I feel bad. I’ve just told an 86-year-old man that he’s no longer fit to drive. He can’t see all that well, he often couldn’t remember where he’d parked, and occasionally he got lost on his way home.
His son told me dad had knocked the corner off the gate post twice in the last six months and reckoned the next time his ancient Toyota Corolla broke down he planned to tell him it wasn’t repairable. Given that it’s done more miles than the Starship Enterprise, that would probably have been true.

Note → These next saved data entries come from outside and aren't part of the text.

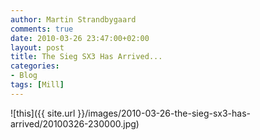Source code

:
 ```yaml
---
author: Martin Strandbygaard
comments: true
date: 2010-03-26 23:47:00+02:00
layout: post
title: The Sieg SX3 Has Arrived...
categories:
- Blog
tags: [Mill]
---
```


![this]({{ site.url }}/images/2010-03-26-the-sieg-sx3-has-arrived/20100326-230000.jpg)
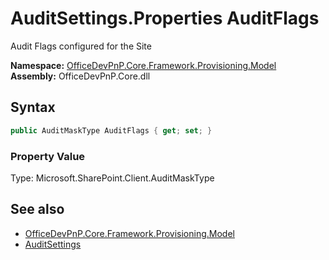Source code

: # AuditSettings.Properties AuditFlags
Audit Flags configured for the Site  

**Namespace:** [OfficeDevPnP.Core.Framework.Provisioning.Model](OfficeDevPnP.Core.Framework.Provisioning.Model.md)  
**Assembly:** OfficeDevPnP.Core.dll  
## Syntax
```C#
public AuditMaskType AuditFlags { get; set; }
```

### Property Value
Type: Microsoft.SharePoint.Client.AuditMaskType  

## See also
- [OfficeDevPnP.Core.Framework.Provisioning.Model](OfficeDevPnP.Core.Framework.Provisioning.Model.md)
- [AuditSettings](OfficeDevPnP.Core.Framework.Provisioning.Model.AuditSettings.md)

But when the time came for me to pour some virtual sugar into the petrol tank of his life – and I know people on the cusp of senile dementia can get a bit over-emotional – dad cried. He told me straight out that he’d top himself if he couldn’t get around. This from a bloke who played professional football in the era of long shorts, leather footballs like lead weights and tackles from behind.
Sorry Harry. Really. Not at all sorry about Lawrence though. Bipolar, mad as a box of frogs, drives like a lunatic even when euthymic. I had an enormous sense of satisfaction while writing ‘Not even a dodgem at the fairground…’ on his DVLA report. No insight, no engagement with psych services, no medication and an odd habit of writing to the GMC regularly, branding me ‘in league with the Devil’ and ‘a blasphemer’. Allegations they do not plan to investigate further at this time.
Still, it’s an ill wind. Parked outside the Copperfield Consulting Rooms there’s a fairly new super-mini, with gleaming paintwork, a full service history and hardly any miles on the clock. Closer inspection reveals that every corner of the bumper is scuffed, every plastic wheel cover has been kerbed and almost every panel is dented.
The previous owner, genuinely a Little Old Lady who only Took it Down to the Shops (and to church on Sundays) may have done less than 6,000 miles, but in so doing had pranged it so often her children elected to sell it on before she graduated from hitting inanimate objects to rendering an innocent pedestrian permanently inanimate.
I can, and do, park it anywhere. It squeezes into the tightest spaces, it mounts the kerb and rests at a jaunty angle while I nip in to check on Mrs Jenkins’s ear, which has been giving her gyp. I’d happily leave it double-parked in Barcelona to show off its battle scars and acquire more for the cause.
I’m not suggesting we should deem patients unfit to drive simply to get our hands on their motors at discount prices, not even the enthusiasts who polish their Ferrari 360 Spyders till they gleam every Sunday, but I am making a point of asking every patient who presents with ‘dizziness’ what car they drive, just in case.
It’s right there in the latest set of DVLA guidelines under ‘Liability to sudden attacks of unprovoked giddiness’ which, to direct questioning, every patient in this morning’s parade of the hypochondriacal would have signed up to.
‘An Aston Martin, you say? Tell me, do you ever feel lightheaded at the wheel during a long journey?’
Dr Tony Copperfield is a GP in Essex.